Ci sono due testi di finzione in cui compare Michel de Certeau (1925-1986). Il primo, Il santuario era vuoto, scritto da padre Virgilio Fantuzzi (1937-2019), membro del Collegio degli scrittori de La Civiltà Cattolica, è un breve racconto teologico, pubblicato nel 1975 sulla rivista Carte segrete, che ha come protagonista lo storico Henri Brémond (1865-1933). Vi troviamo Certeau sotto le spoglie di «Michel, un giovane discepolo dal cuore sincero, lo sguardo penetrante, il futuro amico di Foucault e Lacan, di Barthes e della Kristeva, l’indagatore di miti, il distruttore di riti e di cattedrali, colui che avrebbe pubblicato, tanti anni più tardi, un opuscolo dal titolo Il grado zero del sentimento religioso in Francia» (titolo sotto cui si nasconde il noto Il cristianesimo in frantumi). Il secondo assomiglia a una “intervista impossibile”, per riprendere il titolo della celebre emissione radiofonica della Rai andata in onda tra il 1974 e il 1975, che possiamo leggere sul mensile Jesus di giugno, in cui il giornalista e sociologo Piero Pisarra intervista Certeau. Il quale racconta di come, ai suoi tempi, fosse considerato “dinamitardo”dalle istituzioni del sapere, si lascia andare a qualche considerazione sul presente, parla di Tik Tok e di quanto la Compagnia di Gesù sia “polivalente”, proprio come il Beaubourg, osservato da un caffè nelle vicinanze mentre è in corso di ristrutturazione.

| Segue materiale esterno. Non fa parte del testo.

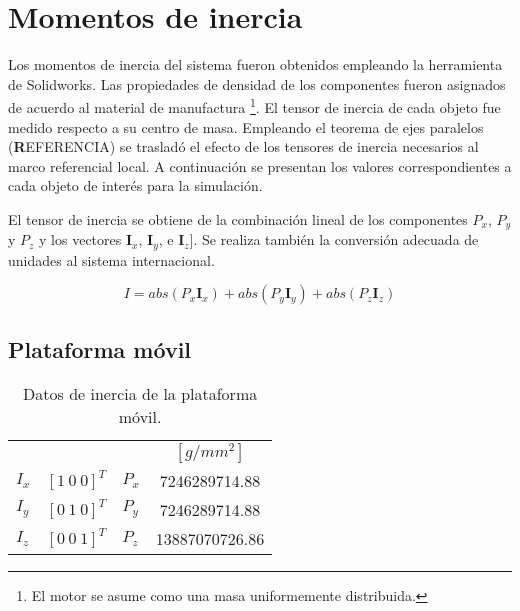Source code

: \section{Momentos de inercia}

Los momentos de inercia del sistema fueron obtenidos
empleando la herramienta de Solidworks. 
Las propiedades de densidad de los componentes 
fueron asignados de acuerdo al material de manufactura
\footnote{El motor se asume como una masa uniformemente distribuida.}.
El tensor de inercia de cada objeto fue medido respecto a su centro de masa.
Empleando el teorema de ejes paralelos (\textbf REFERENCIA) se trasladó el efecto de los tensores de inercia necesarios al marco referencial local.
A continuación se presentan los valores correspondientes a cada objeto de interés para la simulación.

El tensor de inercia se obtiene de la combinación lineal 
de los componentes $P_x$, $P_y$ y $P_z$ y los vectores $\mathbf I_x$, $\mathbf I_y$, e $\mathbf I_z]$.
Se realiza también la conversión adecuada de unidades al
sistema internacional.

\begin{equation*}
 I = abs(P_x \mathbf I_x) + abs(P_y \mathbf I_y) +abs(P_z \mathbf I_z)
\end{equation*}

\subsection{Plataforma móvil}

% 

\begin{table}[hb!]
 \begin{center}
\begin{tabular}{lclc}
 & & & $[g/mm^2]$\\
 $ I_x $ & $ [1 \ 0 \ 0]^T $ & $ P_x $ & 7246289714.88\\
 $ I_y $ & $ [0 \ 1 \ 0]^T $ & $ P_y $ & 7246289714.88\\
 $ I_z $ & $ [0 \ 0 \ 1]^T $ & $ P_z $ & 13887070726.86
\end{tabular}
\end{center}
\caption{Datos de inercia de la plataforma móvil.}
\label{tab: inertia table platform}
\end{table}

Queste due apparizioni del “personaggio” Certeau sono estremamente fedeli all’immaginario che nei decenni si è costruito attorno alla figura, a prima vista eterodossa, del gesuita francese autore di un’opera, come ha fatto notare il sociologo Éric Maigret, interessata allo stesso tempo a Ignazio di Loyola, ai fondamenti teorici della storiografia e alle lettrici del settimanale Nous Deux. Per la tavola rotonda di oggi alla Pontificia Università Gregoriana, “Michel de Certeau: pensare la modernità”, insieme a Martin Morales, direttore dell’Archivio Storico dell’ateneo gesuita, e Davide Lampugnani, ricercatore dell’Università Cattolica, abbiamo scelto un tema che ci consente di attraversare l’opera certiana nella sua complessità. Certamente Certeau non ha elaborato una teoria della modernità; ma dai mistici del XVI secolo a Freud, da Amerigo Vespucci al maggio francese ce ne ha mostrato il “rovescio”, gli sconfitti, le contestazioni, e da ultimo, come si legge nell’Invenzione del quotidiano, la «fine necessaria affinché se ne potesse scrivere». Il suo percorso quindi, che ci fa indovinare una storia quando essa è ormai terminata, più che consegnarci una teoria ci invita a pensarla e a interrogarci, perché muovendoci tra i suoi scritti ci confrontiamo con la fine e le contraddizioni di un’esperienza del mondo, quella moderna, di cui, nell’Occidente che stiamo vivendo, siamo epigonali eredi, essendo che, fidandoci del nostro gesuita, «una lettura» non è che «mille modi di decifrare nei testi ciò che ci ha già scritto».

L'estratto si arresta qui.